Absentee Business Owner and Structuring a Deal with Management
Question
In November, I will become an absentee business owner. A long-term and very capable employee will become general manager and take my place in the day-to-day management of the business. Any recommendations on an incentive plan that will help keep my new GM focused on the right things to maintain and grow the business? Should I share a percentage of earnings with him or how about a bonus formula based on earnings and sales increases?Answer
There are many ways to tackle this need, but I have tended to use very simple bonus formulas where the business manager gets a percentage of the revenue growth and a certain percentage of the earnings growth (the earnings need to be well defined of course so there is no disagreement on how it is calculated.) Using this type of structure I favor paying a base salary at "market" rates and paying a bonus on the growth as mentioned so they are well aligned with the owners.

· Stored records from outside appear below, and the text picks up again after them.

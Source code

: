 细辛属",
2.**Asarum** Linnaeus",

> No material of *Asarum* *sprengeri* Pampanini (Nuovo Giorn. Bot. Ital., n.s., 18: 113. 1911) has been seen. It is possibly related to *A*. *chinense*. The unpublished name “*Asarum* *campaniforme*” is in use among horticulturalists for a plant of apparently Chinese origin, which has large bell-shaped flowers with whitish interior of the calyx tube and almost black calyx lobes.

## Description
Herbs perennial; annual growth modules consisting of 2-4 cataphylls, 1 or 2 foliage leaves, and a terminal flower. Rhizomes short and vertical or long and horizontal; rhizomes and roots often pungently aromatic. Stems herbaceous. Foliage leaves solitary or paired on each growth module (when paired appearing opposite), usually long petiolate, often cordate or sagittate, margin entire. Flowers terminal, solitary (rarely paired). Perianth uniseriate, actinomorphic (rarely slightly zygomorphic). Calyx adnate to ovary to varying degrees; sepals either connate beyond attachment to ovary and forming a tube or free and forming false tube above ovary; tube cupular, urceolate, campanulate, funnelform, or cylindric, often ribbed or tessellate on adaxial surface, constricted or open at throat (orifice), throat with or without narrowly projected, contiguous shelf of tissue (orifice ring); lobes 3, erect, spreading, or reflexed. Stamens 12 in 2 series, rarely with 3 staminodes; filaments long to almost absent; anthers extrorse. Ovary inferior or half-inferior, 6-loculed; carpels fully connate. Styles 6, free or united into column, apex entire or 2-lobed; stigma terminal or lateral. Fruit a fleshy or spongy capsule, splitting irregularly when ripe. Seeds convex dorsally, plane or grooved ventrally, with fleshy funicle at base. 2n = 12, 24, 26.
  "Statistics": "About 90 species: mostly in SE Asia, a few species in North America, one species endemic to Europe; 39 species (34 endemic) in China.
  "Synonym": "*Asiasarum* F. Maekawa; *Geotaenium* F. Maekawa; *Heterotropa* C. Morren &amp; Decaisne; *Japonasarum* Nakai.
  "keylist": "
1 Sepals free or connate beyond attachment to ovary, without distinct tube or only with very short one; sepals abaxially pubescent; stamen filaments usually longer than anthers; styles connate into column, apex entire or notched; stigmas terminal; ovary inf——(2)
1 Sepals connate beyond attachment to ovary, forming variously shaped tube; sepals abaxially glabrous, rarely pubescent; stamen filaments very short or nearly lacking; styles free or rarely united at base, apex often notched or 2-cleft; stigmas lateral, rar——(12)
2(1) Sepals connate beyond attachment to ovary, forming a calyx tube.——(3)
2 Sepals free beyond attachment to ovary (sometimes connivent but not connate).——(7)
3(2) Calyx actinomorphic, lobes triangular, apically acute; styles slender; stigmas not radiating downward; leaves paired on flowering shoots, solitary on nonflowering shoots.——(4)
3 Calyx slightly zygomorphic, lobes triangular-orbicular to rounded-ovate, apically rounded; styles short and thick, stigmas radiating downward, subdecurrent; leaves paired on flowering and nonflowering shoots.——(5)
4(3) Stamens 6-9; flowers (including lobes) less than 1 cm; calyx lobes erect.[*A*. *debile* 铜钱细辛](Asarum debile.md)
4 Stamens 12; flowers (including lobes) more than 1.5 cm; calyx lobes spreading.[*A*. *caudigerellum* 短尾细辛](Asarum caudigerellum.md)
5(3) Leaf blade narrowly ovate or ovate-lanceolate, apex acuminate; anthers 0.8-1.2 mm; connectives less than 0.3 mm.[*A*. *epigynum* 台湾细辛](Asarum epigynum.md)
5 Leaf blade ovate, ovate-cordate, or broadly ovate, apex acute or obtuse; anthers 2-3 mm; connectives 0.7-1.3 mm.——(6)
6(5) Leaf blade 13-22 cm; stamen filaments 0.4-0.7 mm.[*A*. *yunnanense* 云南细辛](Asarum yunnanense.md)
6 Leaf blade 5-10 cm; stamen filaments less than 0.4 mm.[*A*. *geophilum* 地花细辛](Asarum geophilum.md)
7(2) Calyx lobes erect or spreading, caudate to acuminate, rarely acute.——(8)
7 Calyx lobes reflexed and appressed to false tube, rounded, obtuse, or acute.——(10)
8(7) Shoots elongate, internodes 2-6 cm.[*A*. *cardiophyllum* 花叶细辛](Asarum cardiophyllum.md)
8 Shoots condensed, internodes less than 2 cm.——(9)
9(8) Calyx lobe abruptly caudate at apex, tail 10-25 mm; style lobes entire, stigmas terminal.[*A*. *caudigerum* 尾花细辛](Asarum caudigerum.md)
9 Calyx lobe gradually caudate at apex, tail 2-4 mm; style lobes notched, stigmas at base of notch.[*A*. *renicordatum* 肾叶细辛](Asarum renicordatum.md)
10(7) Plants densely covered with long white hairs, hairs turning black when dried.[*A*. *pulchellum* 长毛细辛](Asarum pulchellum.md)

An example of how this might work using round numbers is as follows:
Let's say the business revenue is $1 million and earnings are $150k and let's say that the market salary for the GM is $90k (which would be included in the expenses and therefore the $150k of earnings are real earnings.) An example bonus might be 3% of the Revenue growth and 6% of the earnings growth, paid annually 60 days after the end of the year when the reporting is finished. To continue the example, let's say that the company grew to $1.2 million and to $200k in earnings. The GM's bonus would be $200k X 3% = $6k + $50k X 6% = $3k for a total bonus of $9k. I would never cap that kind of bonus, but give the GM freedom to grow the business and benefit from that growth. This way, the bonus is self-funded by the growth of the business.
In some cases, to retain the general manager, you may need to give him some ownership. See an earlier post here on doing just that.
You may also want to consider a simple earnings share agreement (sometimes called lease management) where the GM's only compensation is 50% of the earnings. This arrangement is sometimes used in a buyout (see earlier posts on that here and here), but it could also be used for management for a particularly entrepreneurial manager that is willing to be paid a completely variable compensation.